I just got back from a run with Heron and Hendrix, my dog. We ran along the bluffs in Long Beach–the port stretched out like an ancient Egypt and the electrified Queen Mary–and Hendrix must have pissed on every freaking shrub that he saw. He must have wanted to smell every freaking flower. And he must have wanted to sniff every freaking dog that ran within a mile of him. I, clearly, was a bit frustrated. I wanted to keep running without interruption. I wanted to find my groove. I wanted to lose myself in the run, wandering into an eclipse.

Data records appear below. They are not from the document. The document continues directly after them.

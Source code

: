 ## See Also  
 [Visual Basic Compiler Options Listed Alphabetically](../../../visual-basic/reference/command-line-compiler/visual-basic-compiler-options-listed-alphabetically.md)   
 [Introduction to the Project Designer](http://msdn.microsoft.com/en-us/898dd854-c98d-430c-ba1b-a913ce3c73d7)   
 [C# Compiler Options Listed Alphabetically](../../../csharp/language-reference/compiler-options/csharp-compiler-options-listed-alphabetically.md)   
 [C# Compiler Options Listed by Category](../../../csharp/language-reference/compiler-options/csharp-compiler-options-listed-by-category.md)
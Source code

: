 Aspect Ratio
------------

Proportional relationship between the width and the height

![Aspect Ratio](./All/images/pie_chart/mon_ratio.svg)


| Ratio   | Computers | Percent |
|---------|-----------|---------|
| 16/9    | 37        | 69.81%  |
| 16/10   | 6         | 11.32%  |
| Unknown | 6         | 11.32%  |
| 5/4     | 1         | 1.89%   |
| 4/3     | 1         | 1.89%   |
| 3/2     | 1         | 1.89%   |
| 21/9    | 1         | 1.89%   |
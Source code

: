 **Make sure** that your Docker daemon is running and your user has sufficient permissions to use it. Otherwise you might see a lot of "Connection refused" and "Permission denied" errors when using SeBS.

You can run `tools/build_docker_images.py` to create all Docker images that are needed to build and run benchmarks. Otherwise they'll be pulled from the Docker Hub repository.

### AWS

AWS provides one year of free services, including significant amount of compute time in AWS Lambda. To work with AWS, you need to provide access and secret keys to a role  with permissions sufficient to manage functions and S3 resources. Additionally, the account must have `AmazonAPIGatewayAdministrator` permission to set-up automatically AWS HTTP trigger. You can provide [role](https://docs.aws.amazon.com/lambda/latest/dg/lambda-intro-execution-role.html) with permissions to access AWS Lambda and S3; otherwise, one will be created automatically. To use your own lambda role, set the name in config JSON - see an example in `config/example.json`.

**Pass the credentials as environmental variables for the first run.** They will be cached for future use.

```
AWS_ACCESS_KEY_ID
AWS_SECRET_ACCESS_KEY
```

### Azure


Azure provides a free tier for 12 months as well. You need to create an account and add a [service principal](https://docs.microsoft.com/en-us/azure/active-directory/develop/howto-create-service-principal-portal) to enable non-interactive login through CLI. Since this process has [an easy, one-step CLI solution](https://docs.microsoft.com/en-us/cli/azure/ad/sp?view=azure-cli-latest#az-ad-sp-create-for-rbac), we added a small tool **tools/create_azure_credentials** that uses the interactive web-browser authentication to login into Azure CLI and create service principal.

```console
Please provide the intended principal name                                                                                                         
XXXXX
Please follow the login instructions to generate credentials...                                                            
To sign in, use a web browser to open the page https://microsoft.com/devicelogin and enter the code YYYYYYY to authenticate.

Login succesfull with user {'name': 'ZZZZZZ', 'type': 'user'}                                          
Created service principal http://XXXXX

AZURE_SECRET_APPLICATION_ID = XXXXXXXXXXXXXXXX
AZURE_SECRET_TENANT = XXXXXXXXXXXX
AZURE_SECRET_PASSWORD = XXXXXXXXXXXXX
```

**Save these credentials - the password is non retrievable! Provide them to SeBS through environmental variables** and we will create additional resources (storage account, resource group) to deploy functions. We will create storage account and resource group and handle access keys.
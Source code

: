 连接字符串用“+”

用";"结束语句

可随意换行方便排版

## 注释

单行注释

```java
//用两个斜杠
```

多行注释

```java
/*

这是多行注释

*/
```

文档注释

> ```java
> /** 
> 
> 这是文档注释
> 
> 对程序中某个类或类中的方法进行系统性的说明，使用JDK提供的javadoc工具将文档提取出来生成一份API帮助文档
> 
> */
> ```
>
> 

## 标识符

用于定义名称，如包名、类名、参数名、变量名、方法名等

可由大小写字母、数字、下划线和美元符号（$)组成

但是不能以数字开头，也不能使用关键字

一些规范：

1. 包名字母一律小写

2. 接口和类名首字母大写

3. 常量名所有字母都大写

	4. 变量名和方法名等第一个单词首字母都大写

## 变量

Well, I know that running metaphors are pretty clichéd and trite, but this is exactly what I’m going through right now. I’m learning endurance. I’m learning how to get through the pauses and stops. I’m learning how to get through the failures. And I’m learning, most importantly, that this journey is going to take longer than I could have ever expected. It’s going to require more work than I could have ever thought. And it’s going to require more strength and patience than I could have ever fathomed.
It’s been a little bit over a month since I’ve started this blog. I’ve written almost everyday, except for some weekends. I’ve been working seven days a week, too, while some days on the weekend are, truly, half days. And every morning before nine, I’ve been working on my memoir. I’ve made some mistakes; I’ve half-assed some blogs; I could have written better pieces; and I could have spent more hours pitching. There’s always something I could have done better.
But this is a part of the journey. Making mistakes. My grandfather used to tell me, “Every man makes mistakes, but it takes a man to learn from his mistakes.” That’s always resonated with me. My grandfather was a hard-working man. Just like my father. They both knew what work is. They knew/know commitment. They worked hard to give me a better life. And they struggled, too. It’s clear, from their example, in order to grow, then, it’s almost necessary to fail, to breakdown, and begin again.
And, you know, that’s cool. I can handle it. But I have to be in this for the long haul. I can’t let this just be some fleeting thought. I have to make it work.